[[ Records for the exercise open ]]

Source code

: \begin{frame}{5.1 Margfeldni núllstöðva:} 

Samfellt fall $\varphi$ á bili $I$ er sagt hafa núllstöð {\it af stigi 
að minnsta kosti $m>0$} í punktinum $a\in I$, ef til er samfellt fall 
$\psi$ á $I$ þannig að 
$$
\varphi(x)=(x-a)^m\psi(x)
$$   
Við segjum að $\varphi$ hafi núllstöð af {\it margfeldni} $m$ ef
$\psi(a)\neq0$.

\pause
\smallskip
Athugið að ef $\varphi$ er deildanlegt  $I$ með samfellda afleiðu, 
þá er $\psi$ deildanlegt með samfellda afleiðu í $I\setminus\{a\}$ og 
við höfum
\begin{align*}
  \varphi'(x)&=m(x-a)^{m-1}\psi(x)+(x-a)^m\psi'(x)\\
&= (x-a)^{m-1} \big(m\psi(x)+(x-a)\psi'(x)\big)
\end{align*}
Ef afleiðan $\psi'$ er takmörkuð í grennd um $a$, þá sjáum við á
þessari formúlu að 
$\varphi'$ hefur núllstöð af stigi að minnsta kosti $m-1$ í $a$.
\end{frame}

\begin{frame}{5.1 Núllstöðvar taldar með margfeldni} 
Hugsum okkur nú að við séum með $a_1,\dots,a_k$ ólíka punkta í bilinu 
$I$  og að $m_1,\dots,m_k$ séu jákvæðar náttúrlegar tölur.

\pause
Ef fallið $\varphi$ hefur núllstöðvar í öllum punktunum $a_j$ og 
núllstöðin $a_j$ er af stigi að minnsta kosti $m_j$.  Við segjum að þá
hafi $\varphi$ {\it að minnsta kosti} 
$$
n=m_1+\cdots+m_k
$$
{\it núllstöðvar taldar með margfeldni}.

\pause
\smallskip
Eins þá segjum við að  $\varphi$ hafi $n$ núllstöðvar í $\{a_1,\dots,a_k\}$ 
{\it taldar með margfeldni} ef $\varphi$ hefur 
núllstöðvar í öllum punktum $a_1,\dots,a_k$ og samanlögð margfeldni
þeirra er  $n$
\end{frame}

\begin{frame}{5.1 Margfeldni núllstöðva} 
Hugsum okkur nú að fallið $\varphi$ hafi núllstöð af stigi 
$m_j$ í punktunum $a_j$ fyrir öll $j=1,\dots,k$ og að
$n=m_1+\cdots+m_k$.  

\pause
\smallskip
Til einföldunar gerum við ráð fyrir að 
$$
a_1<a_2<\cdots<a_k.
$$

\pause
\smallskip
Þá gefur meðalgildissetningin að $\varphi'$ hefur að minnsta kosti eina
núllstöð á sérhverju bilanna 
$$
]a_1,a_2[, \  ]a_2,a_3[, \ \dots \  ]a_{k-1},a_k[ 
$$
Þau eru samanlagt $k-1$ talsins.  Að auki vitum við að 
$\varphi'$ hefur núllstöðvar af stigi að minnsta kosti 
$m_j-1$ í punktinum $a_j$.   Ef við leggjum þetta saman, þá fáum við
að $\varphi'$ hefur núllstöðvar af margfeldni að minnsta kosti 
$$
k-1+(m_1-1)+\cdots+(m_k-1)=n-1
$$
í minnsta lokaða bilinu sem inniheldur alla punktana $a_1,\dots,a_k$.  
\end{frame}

[[ Records for the exercise closed ]]
[[ Records for the exercise open ]]

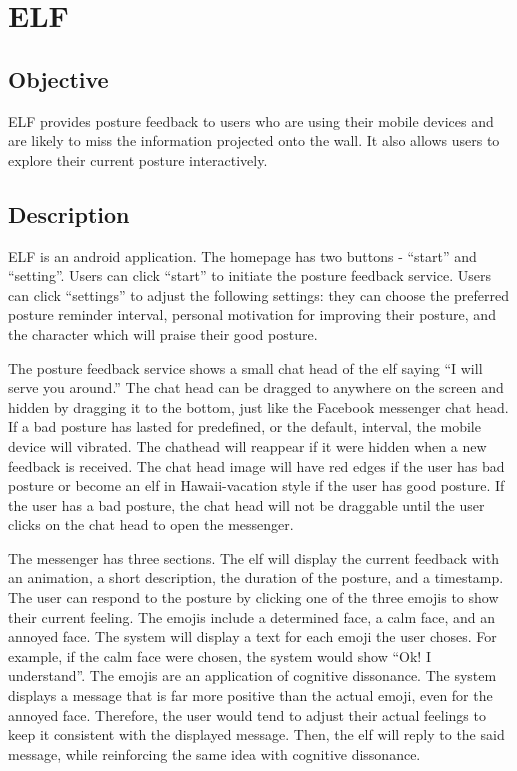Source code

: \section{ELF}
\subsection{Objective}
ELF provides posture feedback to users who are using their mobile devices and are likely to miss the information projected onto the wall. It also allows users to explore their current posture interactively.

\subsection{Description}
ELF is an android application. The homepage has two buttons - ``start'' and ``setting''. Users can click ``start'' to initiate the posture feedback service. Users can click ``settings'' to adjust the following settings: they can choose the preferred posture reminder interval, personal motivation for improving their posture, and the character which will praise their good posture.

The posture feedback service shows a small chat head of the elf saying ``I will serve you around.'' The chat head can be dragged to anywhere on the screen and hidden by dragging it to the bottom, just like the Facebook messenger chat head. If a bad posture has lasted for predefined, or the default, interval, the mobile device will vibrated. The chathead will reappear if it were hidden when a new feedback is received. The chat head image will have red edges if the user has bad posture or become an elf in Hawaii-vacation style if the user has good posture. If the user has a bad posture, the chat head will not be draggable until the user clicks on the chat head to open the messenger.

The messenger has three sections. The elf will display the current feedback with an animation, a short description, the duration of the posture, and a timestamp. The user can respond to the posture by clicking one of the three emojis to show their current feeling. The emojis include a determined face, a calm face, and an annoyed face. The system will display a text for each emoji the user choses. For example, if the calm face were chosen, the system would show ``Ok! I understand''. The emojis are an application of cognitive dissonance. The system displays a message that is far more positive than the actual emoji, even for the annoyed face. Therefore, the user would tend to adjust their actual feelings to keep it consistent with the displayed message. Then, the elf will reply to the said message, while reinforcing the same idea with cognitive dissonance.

[[ Records for the exercise closed ]]

* **Assigned task**: Return, from the entries, each line that holds "hafi".

* **Response to the exercise**:
Við segjum að $\varphi$ hafi núllstöð af {\it margfeldni} $m$ ef
hafi $\varphi$ {\it að minnsta kosti} 
Eins þá segjum við að  $\varphi$ hafi $n$ núllstöðvar í $\{a_1,\dots,a_k\}$ 
Hugsum okkur nú að fallið $\varphi$ hafi núllstöð af stigi 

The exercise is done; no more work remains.